Em Portugal, a situação parece ser mais clara, afinal, o dispositivo constitucional utiliza expressamente a palavra “vinculação”, lhe remetendo para o Estado e entidades privadas. Todavia, ainda assim, abre-se margem para dúvidas, principalmente, no tocante ao modo de entrada dos direitos fundamentais neste espaço privado.

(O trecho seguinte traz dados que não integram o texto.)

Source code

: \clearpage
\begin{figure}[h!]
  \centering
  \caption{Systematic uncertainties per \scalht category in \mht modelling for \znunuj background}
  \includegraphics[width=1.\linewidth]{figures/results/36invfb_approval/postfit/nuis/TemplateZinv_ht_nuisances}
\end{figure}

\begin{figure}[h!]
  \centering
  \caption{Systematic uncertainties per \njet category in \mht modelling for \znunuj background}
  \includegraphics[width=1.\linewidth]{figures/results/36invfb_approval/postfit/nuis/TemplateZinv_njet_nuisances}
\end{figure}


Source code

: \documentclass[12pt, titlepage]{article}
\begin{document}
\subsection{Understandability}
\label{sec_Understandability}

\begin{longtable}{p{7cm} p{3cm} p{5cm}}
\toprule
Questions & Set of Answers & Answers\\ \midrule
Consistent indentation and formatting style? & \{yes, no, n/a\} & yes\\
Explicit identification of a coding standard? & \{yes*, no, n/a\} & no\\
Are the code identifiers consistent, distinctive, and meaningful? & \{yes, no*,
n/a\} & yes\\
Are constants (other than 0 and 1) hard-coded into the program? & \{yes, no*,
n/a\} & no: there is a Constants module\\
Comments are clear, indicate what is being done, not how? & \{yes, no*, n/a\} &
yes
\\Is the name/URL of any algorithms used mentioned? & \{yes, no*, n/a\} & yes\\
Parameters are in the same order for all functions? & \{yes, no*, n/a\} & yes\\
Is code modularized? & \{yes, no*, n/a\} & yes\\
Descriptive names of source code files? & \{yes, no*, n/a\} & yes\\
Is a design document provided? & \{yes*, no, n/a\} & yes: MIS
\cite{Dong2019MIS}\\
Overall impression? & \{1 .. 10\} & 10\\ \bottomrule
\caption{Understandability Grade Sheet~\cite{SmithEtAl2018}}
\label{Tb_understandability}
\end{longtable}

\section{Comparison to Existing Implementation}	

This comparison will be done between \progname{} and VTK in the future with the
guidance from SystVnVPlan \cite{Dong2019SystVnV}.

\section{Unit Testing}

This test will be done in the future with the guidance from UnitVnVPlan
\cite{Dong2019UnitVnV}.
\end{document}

Portanto, conclui-se que, independente de previsão constitucional, o flagelo da relação entre direitos fundamentais e Direito Privado, ultrapassa fronteiras de interpretação, persistindo, especialmente, um problema metodológico de aplicação, com o intuito de preservação do estatuto epistemológico do Direito Civil.

 

Notas e Referências

CANOTILHO, J.J. Gomes, MOREIRA, Vital. Constituição da República Portuguesa Anotada. Vol I. 4ª ed. Coimbra. Coimbra editora. 2007;

MOTA PINTO, Paulo. A influência dos direitos fundamentais sobre o Direito Privado português. In MONTEIRO, António Pinto, NEUNER, Jörg, SARLET, Ingo. Direitos Fundamentais e Direito Privado: Uma perspectiva de direito comparado. Coimbra. Almedina. 2007, p. 145-163;

RODRIGUES JUNIOR, Otavio Luiz. Direito Civil Contemporâneo: estatuto epistemológico, constituição e direitos fundamentais. Rio de Janeiro. Forense. 2019;

SARLET,  Ingo Wolfgang. Direitos Fundamentais e Direito Privado: Algumas Considerações em torno da Vinculação dos Particulares aos Direitos Fundamentais. In Revista do Direito do Consumidor. v. 26. 2000, p. 54-104;

SARMENTO, Daniel. Direitos Fundamentais e relações privadas. Rio de Janeiro. Lumen Juris. 2004;

SILVA, Virgílio Afonso da. A constitucionalização do direito: Os direitos fundamentais nas relações entre particulares. São Paulo. Malheiros. 2005;

TEPEDINO, Gustavo. Normas Constitucionais e Direito Civil. In Revista Da Faculdade de Direito de Campos. Ano IV. Nº 4. 2003; p. 167-175.